If you continue the $AP$ so that it meets $BC$ at $D$ you get that angle $DBP$ = $BPD$ therefore triangle $BDP$ is isosceles but I don’t know what to do next, hints and solutions would be appreciated
Taken from the 2009 IWYMIC
On
Let $\angle APC = \alpha$ and use the sine rule for the triangles ABP and ACP with the common side AP,
$$\frac{BP}{CP}=\frac{\sin(158-\alpha)}{\sin 8} \tag{1}$$
where $\angle ACP = 180 - 22 - \alpha = 158 - \alpha$ is used. Also, use the sine rule for the triangles BPD and CPD with the common side DP,
$$\frac{BP}{CP}= \frac{ \sin(\alpha-60)}{\sin 30}\tag{2}$$
where $\angle PCD = \alpha - \angle PDC = \alpha - (30+\angle BPD) = \alpha - 60$ is used. Combine (1) and (2) to get
$$\sin(158-\alpha)=2\sin 8 \sin(\alpha -60)$$
Rewrite both sides as,
$$\cos(\alpha-68)=\cos(68-\alpha)-\cos(\alpha-52)$$
which yields $\cos(\alpha - 52) = 0$, or $\alpha = 90+ 52 = 142$. Thus, $$\angle APC = 142^\circ$$
Here is a geometric derivation:
1) Construct CQ $\perp$ AD and connect QD.

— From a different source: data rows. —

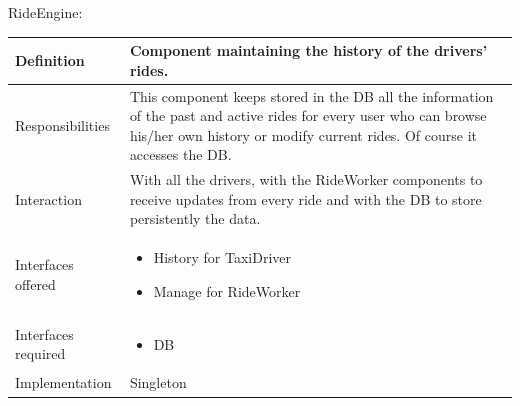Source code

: \documentclass[a4paper,11pt]{report} %
\begin{document}
	\pagebreak
	\vspace*{-0.35cm}
	\centerline{RideEngine:}
	\begin{center}
		\begin{tabular}{| l | p{9cm} |}\hline
			Definition & Component maintaining the history of the drivers' rides.\\\hline
			Responsibilities & This component keeps stored in the DB all the information of the past and active rides for every user who can browse his/her own history or modify current rides. Of course it accesses the DB.\\\hline
			Interaction & With all the drivers, with the RideWorker components to receive updates from every ride and with the DB to store persistently the data.\\\hline
			Interfaces offered & \begin{itemize}
				\item History for TaxiDriver
				\item Manage for RideWorker
			\end{itemize}\\\hline
			Interfaces required & \begin{itemize}
				\item DB
			\end{itemize}\\\hline
			Implementation & Singleton\\\hline
		\end{tabular}
	\end{center}		
	
\end{document}
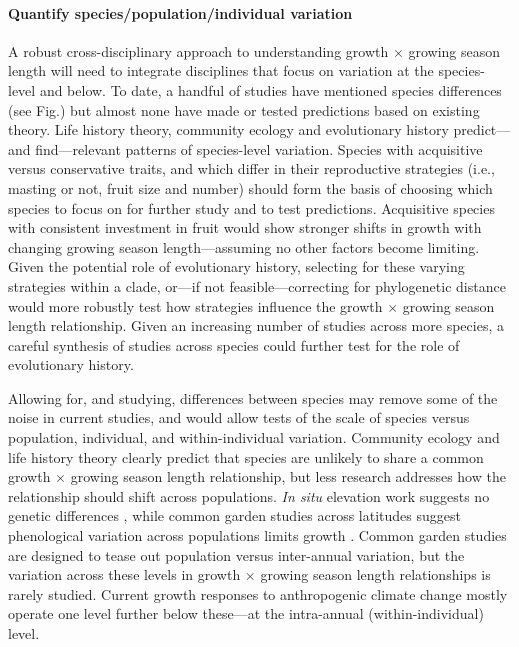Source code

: \documentclass[11pt]{article}
\begin{document}
\paragraph{Quantify species/population/individual variation} %

A robust cross-disciplinary approach to understanding growth $\times$ growing season length will need to integrate disciplines that focus on variation at the species-level and below. To date, a handful of studies have mentioned species differences (see Fig.) but almost none have made or tested predictions based on existing theory. Life history theory, community ecology and evolutionary history predict---and find---relevant patterns of species-level variation. Species with acquisitive versus conservative traits, and which differ in their reproductive strategies (i.e., masting or not, fruit size and number) should form the basis of choosing which species to focus on for further study and to test predictions. Acquisitive species with consistent investment in fruit would show stronger shifts in growth with changing growing season length---assuming no other factors become limiting. Given the potential role of evolutionary history, selecting for these varying strategies within a clade, or---if not feasible---correcting for phylogenetic distance would more robustly test how strategies influence the growth $\times$ growing season length relationship. Given an increasing number of studies across more species, a careful synthesis of studies across species could further test for the role of evolutionary history. 

Allowing for, and studying, differences between species may remove some of the noise in current studies, and would allow tests of the scale of species versus population, individual, and within-individual variation. Community ecology and life history theory clearly predict that species are unlikely to share a common growth $\times$ growing season length relationship, but less research addresses how the relationship should shift across populations. \emph{In situ} elevation work suggests no genetic differences \citep{king2013tree}, while common garden studies across latitudes suggest phenological variation across populations limits growth \citep[][though most work is not comparable as common garden studies rarely report annual ring width]{soolanayakanahally2013timing}. Common garden studies are designed to tease out population versus inter-annual variation, but the variation across these levels in growth $\times$ growing season length relationships is rarely studied. Current growth responses to anthropogenic climate change mostly operate one level further below these---at the intra-annual (within-individual) level. 
\end{document}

2) Because the right triangles AQX and ACX share the side AX and $ \angle QAX = \angle CAX=22$, they are congruent. In turn, the triangles QDX and CDX are congruent, which yields
$$QD = DC\tag{1}$$
3) $\angle PBD = \angle BPD = 30$ makes the triangle PBD isosceles and,
$$ \angle PDC = \angle PDQ = \angle QDB = 60; \>\>\>\>\>BD = DP\tag{2}$$
4) Because of (1) and (2), the triangles BDQ and PDC are congruent, which yields,
$$\angle CPD = \angle QBD = 38$$
As a result,
$$\angle APC = 180 - 38 = 142^\circ$$